Os Cogumelos Regressam ao Jardim Botânico, a exposição que abriu as portas ao público no sábado, só tem mais dois dias, até quarta-feira, para ser visitada. É efémera, tal como os delicados cogumelos que a compõe. As várias espécies estão dispostas em três mesas, cada uma representando um ambiente: uma mata de pinheiros, um montado de sobro (sobreiros), e uma mata mista com coníferas e árvores de folha caduca.

Ireneia Melo humedece as estrelas-da-terra (Astraeus hygrometricus), para que cada uma delas se abra numa estrela de várias pontas, mas as crianças estão mais curiosas com as cores nas legendas. Os cogumelos assinalados a verde são comestíveis, já os vermelhos são tóxicos e os amarelos, embora não sejam tóxicos, não têm interesse gastronómico, vai explicando a especialista em fungos decompositores da madeira, que foi aprendendo a conhecer estes fungos que formam cogumelos.

Os visitantes ficam facilmente maravilhados com os cogumelos, as suas formas e as suas cores. Mas os micólogos Ireneia Melo, João Baptista-Ferreira e José Cardoso chegaram a pensar que não teriam condições para montar esta exposição por falta de cogumelos no campo.
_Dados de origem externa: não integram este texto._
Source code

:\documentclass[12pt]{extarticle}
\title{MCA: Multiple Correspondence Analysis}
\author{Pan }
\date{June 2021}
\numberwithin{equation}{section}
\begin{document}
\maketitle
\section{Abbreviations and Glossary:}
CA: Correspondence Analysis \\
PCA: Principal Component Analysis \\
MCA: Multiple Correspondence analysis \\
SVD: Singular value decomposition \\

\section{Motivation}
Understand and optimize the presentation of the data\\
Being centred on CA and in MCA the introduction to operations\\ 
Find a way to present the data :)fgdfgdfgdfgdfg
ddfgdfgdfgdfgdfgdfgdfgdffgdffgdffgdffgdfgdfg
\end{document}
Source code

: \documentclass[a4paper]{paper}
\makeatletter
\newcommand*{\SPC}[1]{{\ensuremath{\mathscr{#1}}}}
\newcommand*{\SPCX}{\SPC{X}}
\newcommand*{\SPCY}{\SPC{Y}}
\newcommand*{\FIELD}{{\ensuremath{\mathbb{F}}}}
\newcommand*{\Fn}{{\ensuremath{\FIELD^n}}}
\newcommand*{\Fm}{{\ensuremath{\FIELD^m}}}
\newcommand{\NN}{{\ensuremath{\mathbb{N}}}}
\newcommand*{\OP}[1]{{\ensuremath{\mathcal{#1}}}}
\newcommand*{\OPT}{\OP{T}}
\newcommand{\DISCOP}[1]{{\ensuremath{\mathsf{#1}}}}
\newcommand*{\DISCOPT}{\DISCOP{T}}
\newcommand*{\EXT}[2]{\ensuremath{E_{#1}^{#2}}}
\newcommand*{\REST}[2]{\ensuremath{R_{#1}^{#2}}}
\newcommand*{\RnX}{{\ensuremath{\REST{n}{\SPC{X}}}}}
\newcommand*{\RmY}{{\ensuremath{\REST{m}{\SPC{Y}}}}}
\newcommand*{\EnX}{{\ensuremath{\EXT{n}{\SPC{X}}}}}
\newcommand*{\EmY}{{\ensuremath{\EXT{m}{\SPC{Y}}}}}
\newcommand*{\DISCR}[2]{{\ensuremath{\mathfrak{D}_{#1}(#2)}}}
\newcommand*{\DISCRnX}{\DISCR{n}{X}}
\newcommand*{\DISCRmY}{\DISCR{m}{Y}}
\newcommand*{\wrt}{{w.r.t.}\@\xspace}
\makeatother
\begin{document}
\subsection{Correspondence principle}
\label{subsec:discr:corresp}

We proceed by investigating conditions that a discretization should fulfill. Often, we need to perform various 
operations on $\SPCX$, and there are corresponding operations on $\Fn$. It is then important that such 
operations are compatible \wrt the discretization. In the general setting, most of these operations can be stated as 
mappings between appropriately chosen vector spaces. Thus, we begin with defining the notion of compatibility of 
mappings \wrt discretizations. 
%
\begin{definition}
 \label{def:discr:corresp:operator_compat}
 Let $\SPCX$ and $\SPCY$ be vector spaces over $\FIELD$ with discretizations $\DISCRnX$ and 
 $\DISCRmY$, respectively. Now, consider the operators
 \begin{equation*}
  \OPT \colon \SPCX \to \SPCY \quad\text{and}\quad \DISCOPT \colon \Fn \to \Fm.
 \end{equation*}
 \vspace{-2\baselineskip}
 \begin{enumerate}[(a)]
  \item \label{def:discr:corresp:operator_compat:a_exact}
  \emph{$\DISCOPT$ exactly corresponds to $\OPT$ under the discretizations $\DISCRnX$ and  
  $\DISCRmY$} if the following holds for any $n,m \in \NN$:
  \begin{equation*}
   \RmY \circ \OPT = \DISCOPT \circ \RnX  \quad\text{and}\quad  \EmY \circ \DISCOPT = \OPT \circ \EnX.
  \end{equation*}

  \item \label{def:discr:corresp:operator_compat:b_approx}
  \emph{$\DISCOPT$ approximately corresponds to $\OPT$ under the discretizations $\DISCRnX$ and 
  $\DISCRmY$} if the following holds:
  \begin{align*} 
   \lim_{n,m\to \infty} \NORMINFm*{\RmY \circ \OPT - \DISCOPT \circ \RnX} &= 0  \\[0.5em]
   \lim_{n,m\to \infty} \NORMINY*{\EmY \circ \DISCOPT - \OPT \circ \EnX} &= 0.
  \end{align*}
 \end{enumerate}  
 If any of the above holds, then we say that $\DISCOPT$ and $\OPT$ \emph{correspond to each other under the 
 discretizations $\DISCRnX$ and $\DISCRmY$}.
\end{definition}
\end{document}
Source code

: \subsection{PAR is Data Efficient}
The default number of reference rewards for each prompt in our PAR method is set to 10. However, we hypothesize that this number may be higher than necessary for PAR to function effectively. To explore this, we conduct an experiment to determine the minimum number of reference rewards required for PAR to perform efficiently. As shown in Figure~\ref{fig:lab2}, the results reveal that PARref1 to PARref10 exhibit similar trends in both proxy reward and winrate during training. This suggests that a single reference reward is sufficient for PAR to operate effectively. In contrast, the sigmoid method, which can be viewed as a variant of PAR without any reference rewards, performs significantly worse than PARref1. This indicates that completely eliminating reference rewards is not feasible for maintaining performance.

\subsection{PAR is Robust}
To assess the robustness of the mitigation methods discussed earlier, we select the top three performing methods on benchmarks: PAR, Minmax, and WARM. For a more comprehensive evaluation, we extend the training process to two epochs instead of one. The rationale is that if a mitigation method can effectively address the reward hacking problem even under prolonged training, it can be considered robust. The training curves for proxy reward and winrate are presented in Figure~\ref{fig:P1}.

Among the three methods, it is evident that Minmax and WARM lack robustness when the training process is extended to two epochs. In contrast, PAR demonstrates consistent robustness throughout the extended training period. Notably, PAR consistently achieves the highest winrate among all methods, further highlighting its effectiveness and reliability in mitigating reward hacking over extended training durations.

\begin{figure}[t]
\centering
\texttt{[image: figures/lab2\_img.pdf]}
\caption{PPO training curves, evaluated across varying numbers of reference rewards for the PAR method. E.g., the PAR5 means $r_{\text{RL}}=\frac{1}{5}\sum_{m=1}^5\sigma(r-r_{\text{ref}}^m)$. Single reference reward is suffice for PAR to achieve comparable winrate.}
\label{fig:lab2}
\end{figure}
Têm tentado repeti-la todos os anos, mesmo agora que já estão todos reformados. “O que andamos a fazer é mecenato. É amor à arte”, admitem.

Um Outono sem chuva
Um passeio na floresta durante o Outono é normalmente presenteado com folhas de várias cores que caem das árvores a cada sopro do vento e com cogumelos que brotam em cada clareira ou na base das árvores. Mas este Outono atípico, sem chuva e com baixas temperaturas, não incentivou os cogumelos a saírem dos seus esconderijos subterrâneos para mostrarem as suas cores e formas diversas.

À primeira vista, no primeiro de dois dias de campo para os apanhar, não parecia haver qualquer cogumelo. Mas é preciso procurar com atenção, porque muitos têm cores que facilmente se confundem com o castanho e o cinzento da mata. Por vezes, são bolas que parecem pedras ou têm chapéus pequenos que pouco se elevam do chão, acabando escondidos pelas folhas que caem das árvores.
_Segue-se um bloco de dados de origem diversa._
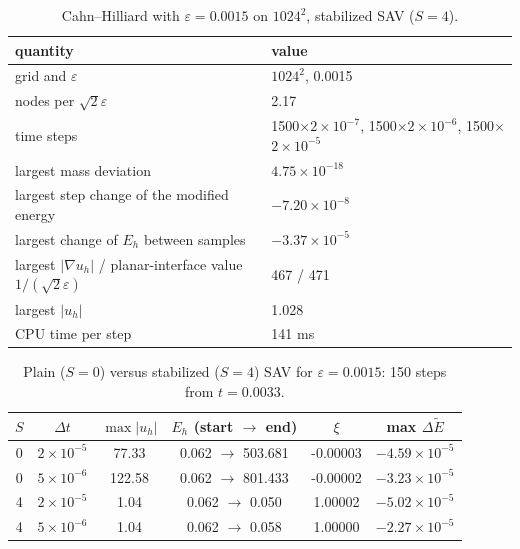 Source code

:\documentclass[smallextended,envcountsame]{svjour3}
\begin{document}
\begin{table}[t]\centering\footnotesize
\caption{Cahn--Hilliard with $\varepsilon=0.0015$ on $1024^2$, stabilized SAV ($S=4$).}\label{tab:chsharp}
\begin{tabular}{p{}p{}}
\toprule
quantity & value\\
\midrule
grid and $\varepsilon$ & $1024^2$, 0.0015\\
nodes per $\sqrt2\varepsilon$ & 2.17\\
time steps & 1500$\times$$2{\times}10^{-7}$, 1500$\times$$2{\times}10^{-6}$, 1500$\times$$2{\times}10^{-5}$\\
largest mass deviation & $4.75{\times}10^{-18}$\\
largest step change of the modified energy & $-7.20{\times}10^{-8}$\\
largest change of $E_h$ between samples & $-3.37{\times}10^{-5}$\\
largest $|\nabla u_h|$ / planar-interface value $1/(\sqrt2\varepsilon)$ & 467 / 471\\
largest $|u_h|$ & 1.028\\
CPU time per step & 141 ms\\
\bottomrule
\end{tabular}
\end{table}
\begin{table}[t]\centering\footnotesize
\caption{Plain ($S=0$) versus stabilized ($S=4$) SAV for $\varepsilon=0.0015$: 150 steps from $t=0.0033$.}\label{tab:savstab}
\begin{tabular}{cc cccc}
\toprule
$S$ & $\Delta t$ & $\max|u_h|$ & $E_h$ (start $\to$ end) & $\xi$ & max $\Delta\tilde E$\\
\midrule
0 & $2{\times}10^{-5}$ & 77.33 & 0.062 $\to$ 503.681 & -0.00003 & $-4.59{\times}10^{-5}$\\
0 & $5{\times}10^{-6}$ & 122.58 & 0.062 $\to$ 801.433 & -0.00002 & $-3.23{\times}10^{-5}$\\
4 & $2{\times}10^{-5}$ & 1.04 & 0.062 $\to$ 0.050 & 1.00002 & $-5.02{\times}10^{-5}$\\
4 & $5{\times}10^{-6}$ & 1.04 & 0.062 $\to$ 0.058 & 1.00000 & $-2.27{\times}10^{-5}$\\
\bottomrule
\end{tabular}
\end{table}
\end{document}
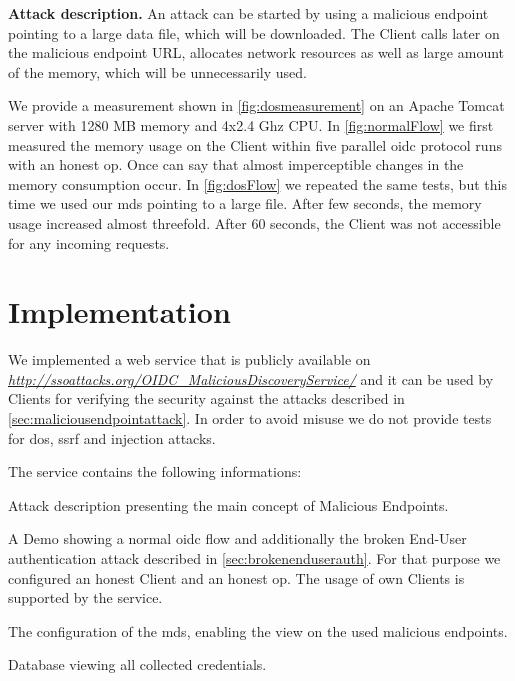 \documentclass[conference,compsoc]{IEEEtran}
\renewcommand*{\paragraph}[1]{\vspace{2mm}\noindent\textbf{#1.}}
\begin{document}
\paragraph{Attack description}
An attack can be started by using a malicious endpoint pointing to a large data file, which will be downloaded.
The Client calls later on the malicious endpoint URL, allocates network resources as well as large amount of the memory, which will be unnecessarily used.


We provide a measurement shown in \autoref{fig:dosmeasurement} on an Apache Tomcat server with 1280 MB memory and 4x2.4 Ghz CPU.
In \autoref{fig:normalFlow} we first measured the memory usage on the Client within five parallel \gls{oidc} protocol runs with an honest \gls{op}. Once can say that almost imperceptible changes in the memory consumption occur.
In \autoref{fig:dosFlow} we repeated the same tests, but this time we used our \gls{mds} pointing to a large file. After few seconds, the memory usage increased almost threefold.  After 60 seconds, the Client was not accessible for any incoming requests.
 \section{Implementation}
\label{sec:demo}

We implemented a web service that is publicly available on \emph{\url{http://ssoattacks.org/OIDC_MaliciousDiscoveryService/}} and it can be used by Clients for verifying the security against the attacks described in \autoref{sec:maliciousendpointattack}. In order to avoid misuse we do not provide tests for \gls{dos}, \gls{ssrf} and injection attacks.

The service contains the following informations:
\begin{inparaenum}
 \item Attack description presenting the main concept of Malicious Endpoints.
 \item A Demo showing a normal \gls{oidc} flow and additionally the broken End-User authentication attack described in \autoref{sec:brokenenduserauth}. For that purpose we configured an honest Client and an honest \gls{op}. The usage of own Clients is supported by the service.
 \item The configuration of the \gls{mds}, enabling the view on the used malicious endpoints.
 \item Database viewing all collected credentials.
\end{inparaenum}
\end{document}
“Felizmente, o José Cardoso tem um bom faro”, diz Ireneia Melo, falando do seu colega de equipa, quando ele encontra os primeiros exemplares, num terreno, perto de Azeitão, outrora rico em cogumelos nesta altura do ano. Agora, está parcialmente destruído por um hipermercado aí instalado recentemente. Os sobreiros que ainda restam partilham o espaço com azedas e silvas, que invadem rapidamente espaços onde existe impacto humano.

Os primeiros cogumelos encontrados, os cortinários-comuns (Cortinarius trivialis), têm um chapéu amarelo-alaranjado e restos de um véu que liga o bordo do chapéu ao pé do cogumelo. Não têm o chapéu vermelho pintalgado de branco como tantas vezes nos são apresentados os cogumelos na cultura popular. Aliás, esse cogumelo, o mata-moscas (Amanita muscaria), nem se mostrou neste local, embora apareça com frequência em Portugal. A exposição, o destino dos cogumelos colhidos no campo, pretende mostrar precisamente que existem muito mais fungos do que aqueles que são retratados nas histórias infantis.
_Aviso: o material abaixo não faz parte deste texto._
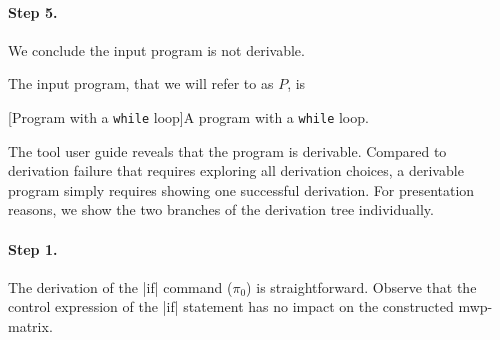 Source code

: \begin{example}
\paragraph*{Step 5.} We conclude the input program is not derivable.
\end{example}

\begin{example}\label{ex:while1}
The input program, that we will refer to as \(P\), is

\begin{center}
\begin{minipage}{\textwidth}
[Program with a \texttt{while} loop]{A program with a \texttt{while} loop.}
\label{lst:ex-notinfinite3}
\end{minipage}
\end{center}

The tool user guide reveals that the program is derivable.
Compared to derivation failure that requires exploring all derivation choices,
a derivable program simply requires showing one successful derivation.
For presentation reasons, we show the two branches of the derivation tree individually.

\paragraph*{Step 1.} The derivation of the \pr|if| command (\(\pi_0\)){ }is straightforward.
Observe that the control expression of the \pr|if| statement has no impact on the constructed mwp-matrix.


\end{example}
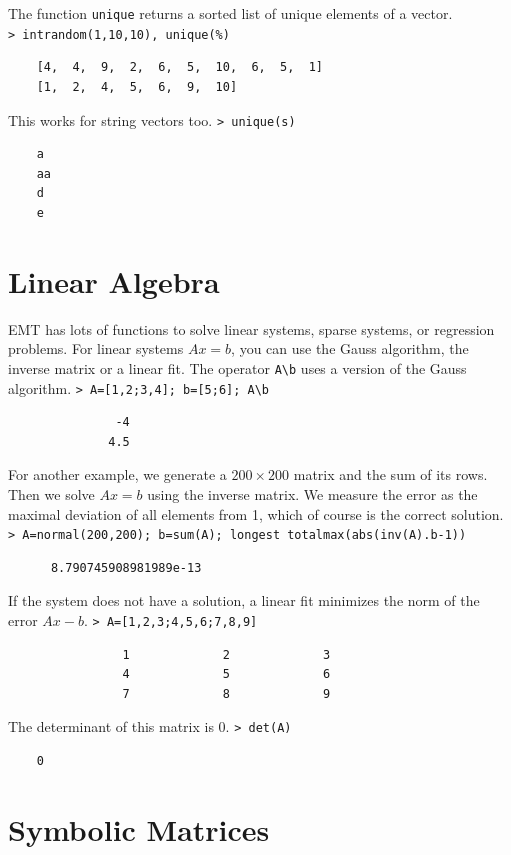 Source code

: \documentclass[11pt, a4paper]{article}
\newcommand{\emtcmd}[1]{\noindent\texttt{\textcolor{emtcommand}{>}\ #1}\par\smallskip}
\begin{document}
The function \texttt{unique} returns a sorted list of unique elements of a vector.
\emtcmd{intrandom(1,10,10), unique(\%)}
\begin{verbatim}
    [4,  4,  9,  2,  6,  5,  10,  6,  5,  1]
    [1,  2,  4,  5,  6,  9,  10]
\end{verbatim}

This works for string vectors too.
\emtcmd{unique(s)}
\begin{verbatim}
    a
    aa
    d
    e
\end{verbatim}

\section*{Linear Algebra}

EMT has lots of functions to solve linear systems, sparse systems, or regression problems. For linear systems $Ax=b$, you can use the Gauss algorithm, the inverse matrix or a linear fit. The operator \texttt{A\textbackslash b} uses a version of the Gauss algorithm.
\emtcmd{A=[1,2;3,4]; b=[5;6]; A\textbackslash b}
\begin{verbatim}
               -4
              4.5
\end{verbatim}

For another example, we generate a $200 \times 200$ matrix and the sum of its rows. Then we solve $Ax=b$ using the inverse matrix. We measure the error as the maximal deviation of all elements from 1, which of course is the correct solution.
\emtcmd{A=normal(200,200); b=sum(A); longest totalmax(abs(inv(A).b-1))}
\begin{verbatim}
      8.790745908981989e-13
\end{verbatim}

If the system does not have a solution, a linear fit minimizes the norm of the error $Ax-b$.
\emtcmd{A=[1,2,3;4,5,6;7,8,9]}
\begin{verbatim}
                1             2             3
                4             5             6
                7             8             9
\end{verbatim}

The determinant of this matrix is 0.
\emtcmd{det(A)}
\begin{verbatim}
    0
\end{verbatim}

\section*{Symbolic Matrices}
\end{document}
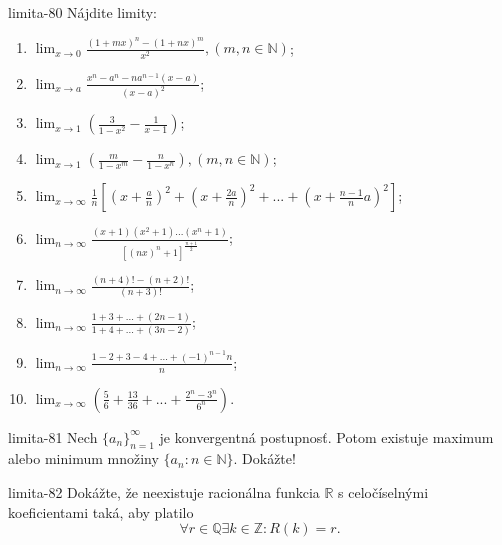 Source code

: \begin{defproblem}{limita-80}
Nájdite limity:
\begin{multicols}{2}
\begin{enumerate}
    \item $\lim_{x \rightarrow 0} \frac{(1+mx)^n-(1+nx)^m}{x^2},(m,n \in \mathbb{N})$;
    \item $\lim_{x \rightarrow a} \frac{x^n-a^n-na^{n-1}(x-a)}{(x-a)^2}$;
    \item $\lim_{x \rightarrow 1} (\frac{3}{1-x^2}-\frac{1}{x-1})$;
    \item $\lim_{x \rightarrow 1} (\frac{m}{1-x^m}-\frac{n}{1-x^n}),(m,n \in \mathbb{N})$;
    \item $\lim_{x \rightarrow \infty} \frac{1}{n}[(x+\frac{a}{n})^2+(x+\frac{2a}{n})^2+...+(x+\frac{n-1}{n}a)^2]$;
    \item $\lim_{n\rightarrow \infty} \frac{(x+1)(x^2+1)...(x^n+1)}{[(nx)^n+1]^{\frac{n+1}{2}}}$;
    \item $\lim_{n \rightarrow \infty} \frac{(n+4)!-(n+2)!}{(n+3)!}$;
    \item $\lim_{n \rightarrow \infty} \frac{1+3+...+(2n-1)}{1+4+...+(3n-2)}$;
    \item $\lim_{n \rightarrow \infty} \frac{1-2+3-4+...+(-1)^{n-1}n}{n}$;
    \item $\lim_{x \rightarrow \infty} (\frac{5}{6}+\frac{13}{36}+...+\frac{2^n-3^n}{6^n})$.
\end{enumerate}
\end{multicols}
\end{defproblem}

\begin{defproblem}{limita-81}
Nech ${\{a_n\}}_{n=1}^\infty$ je konvergentná postupnosť. Potom existuje maximum alebo minimum množiny $\{a_n: n \in \mathbb{N}\}$. Dokážte!
\end{defproblem}

\begin{defproblem}{limita-82}
Dokážte, že neexistuje racionálna funkcia $\mathbb{R}$ s celočíselnými koeficientami taká, aby platilo 
$$\forall r \in \mathbb{Q} \exists k \in \mathbb{Z}: R(k)=r.$$
\end{defproblem}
Sobre o mata-moscas, algumas pessoas saberão que o seu consumo em grandes doses pode ser mortal, outras que em doses mais pequenas pode ser alucinogénico. Mas será que sabem que pode ser confundido com a amanita-de-césar (Amanita caesarea), um cogumelo comestível?

Acontece, com alguma frequência, as pessoas apanharem no campo cogumelos tóxicos porque os tomam por espécies comestíveis comuns: confundem o comestível míscaro-amarelo (Tricholoma equestre) com a mortal cicuta-verde (Amanita phalloides) – basta um pedaço do tamanho de uma unha misturado num prato de míscaros para matar quem a coma.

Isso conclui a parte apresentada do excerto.